WORK ITEM »
Look through the records below and collect all lines that hold the string "called".

TASK MATERIAL »
══════

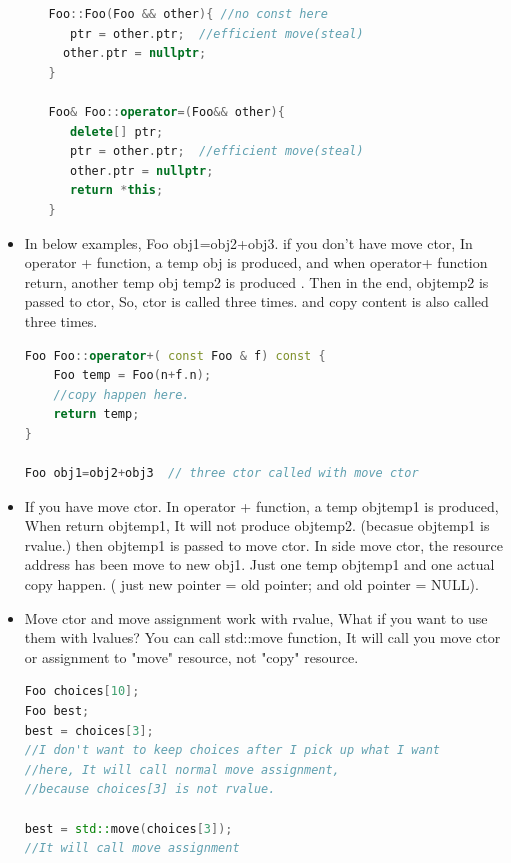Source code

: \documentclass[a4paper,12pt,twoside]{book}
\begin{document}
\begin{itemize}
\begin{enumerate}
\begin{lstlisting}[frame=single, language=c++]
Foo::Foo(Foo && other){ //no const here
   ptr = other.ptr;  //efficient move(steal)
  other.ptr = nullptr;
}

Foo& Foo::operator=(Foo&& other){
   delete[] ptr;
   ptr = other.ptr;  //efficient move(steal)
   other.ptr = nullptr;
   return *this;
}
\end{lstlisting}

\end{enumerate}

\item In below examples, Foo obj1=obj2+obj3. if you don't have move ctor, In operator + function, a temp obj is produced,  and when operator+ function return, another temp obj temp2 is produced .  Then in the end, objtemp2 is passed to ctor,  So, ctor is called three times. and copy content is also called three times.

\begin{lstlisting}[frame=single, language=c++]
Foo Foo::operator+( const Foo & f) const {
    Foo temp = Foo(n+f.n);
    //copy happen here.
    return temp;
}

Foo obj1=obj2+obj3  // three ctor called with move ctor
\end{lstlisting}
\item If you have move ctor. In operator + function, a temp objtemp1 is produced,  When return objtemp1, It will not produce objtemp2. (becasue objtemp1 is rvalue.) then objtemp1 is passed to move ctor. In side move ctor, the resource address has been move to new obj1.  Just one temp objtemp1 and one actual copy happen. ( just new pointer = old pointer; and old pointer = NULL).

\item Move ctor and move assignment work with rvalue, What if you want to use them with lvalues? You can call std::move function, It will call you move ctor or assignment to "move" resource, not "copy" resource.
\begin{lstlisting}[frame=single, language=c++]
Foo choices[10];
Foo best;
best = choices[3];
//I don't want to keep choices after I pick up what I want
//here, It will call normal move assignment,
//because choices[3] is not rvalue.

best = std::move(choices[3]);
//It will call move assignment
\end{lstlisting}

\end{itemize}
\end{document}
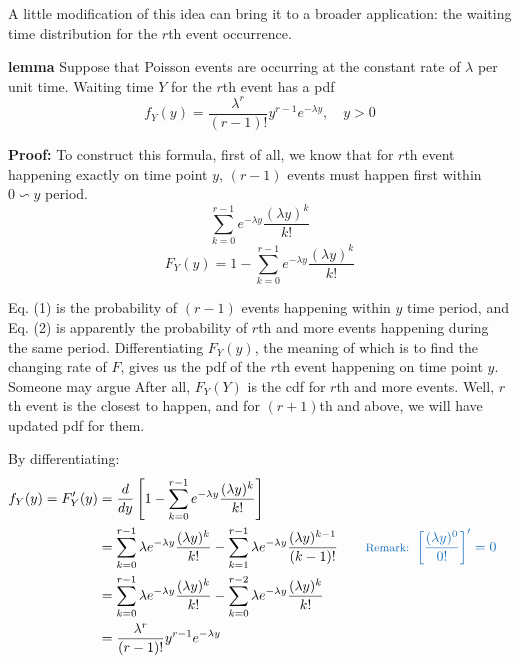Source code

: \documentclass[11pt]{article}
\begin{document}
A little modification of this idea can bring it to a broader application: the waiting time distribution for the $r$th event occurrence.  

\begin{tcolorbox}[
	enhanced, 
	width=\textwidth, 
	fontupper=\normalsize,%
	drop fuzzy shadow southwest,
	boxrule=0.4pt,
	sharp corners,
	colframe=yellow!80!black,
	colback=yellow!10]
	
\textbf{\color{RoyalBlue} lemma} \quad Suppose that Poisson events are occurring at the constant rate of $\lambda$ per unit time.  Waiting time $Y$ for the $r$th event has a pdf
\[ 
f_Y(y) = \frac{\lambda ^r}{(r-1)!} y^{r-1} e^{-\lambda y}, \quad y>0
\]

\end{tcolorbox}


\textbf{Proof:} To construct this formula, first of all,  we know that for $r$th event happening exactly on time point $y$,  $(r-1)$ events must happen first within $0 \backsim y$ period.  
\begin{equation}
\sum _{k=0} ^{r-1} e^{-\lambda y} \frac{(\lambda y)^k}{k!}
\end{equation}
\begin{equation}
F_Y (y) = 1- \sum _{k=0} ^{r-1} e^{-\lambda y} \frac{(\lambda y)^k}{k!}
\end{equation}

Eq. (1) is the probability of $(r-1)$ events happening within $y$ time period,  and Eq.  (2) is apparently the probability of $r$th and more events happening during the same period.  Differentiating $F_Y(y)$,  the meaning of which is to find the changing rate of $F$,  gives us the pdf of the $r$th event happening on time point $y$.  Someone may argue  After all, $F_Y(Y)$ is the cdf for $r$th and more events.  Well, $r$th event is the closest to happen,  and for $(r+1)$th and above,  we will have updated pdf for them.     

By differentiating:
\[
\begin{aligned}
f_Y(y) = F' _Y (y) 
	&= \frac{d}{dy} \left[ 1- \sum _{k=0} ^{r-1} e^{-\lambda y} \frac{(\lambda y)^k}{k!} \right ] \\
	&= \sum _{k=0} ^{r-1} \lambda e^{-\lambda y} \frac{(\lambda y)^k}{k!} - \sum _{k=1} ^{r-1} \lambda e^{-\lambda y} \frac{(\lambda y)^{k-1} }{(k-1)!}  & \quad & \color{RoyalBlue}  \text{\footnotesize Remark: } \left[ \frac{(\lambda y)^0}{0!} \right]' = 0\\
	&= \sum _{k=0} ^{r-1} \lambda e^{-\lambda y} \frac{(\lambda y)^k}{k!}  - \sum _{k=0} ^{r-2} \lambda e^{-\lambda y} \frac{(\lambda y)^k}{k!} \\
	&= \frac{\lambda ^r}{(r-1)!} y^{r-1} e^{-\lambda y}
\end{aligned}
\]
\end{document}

══════

RESPONSE TO THIS EXERCISE »
\item In below examples, Foo obj1=obj2+obj3. if you don't have move ctor, In operator + function, a temp obj is produced,  and when operator+ function return, another temp obj temp2 is produced .  Then in the end, objtemp2 is passed to ctor,  So, ctor is called three times. and copy content is also called three times.
Foo obj1=obj2+obj3  // three ctor called with move ctor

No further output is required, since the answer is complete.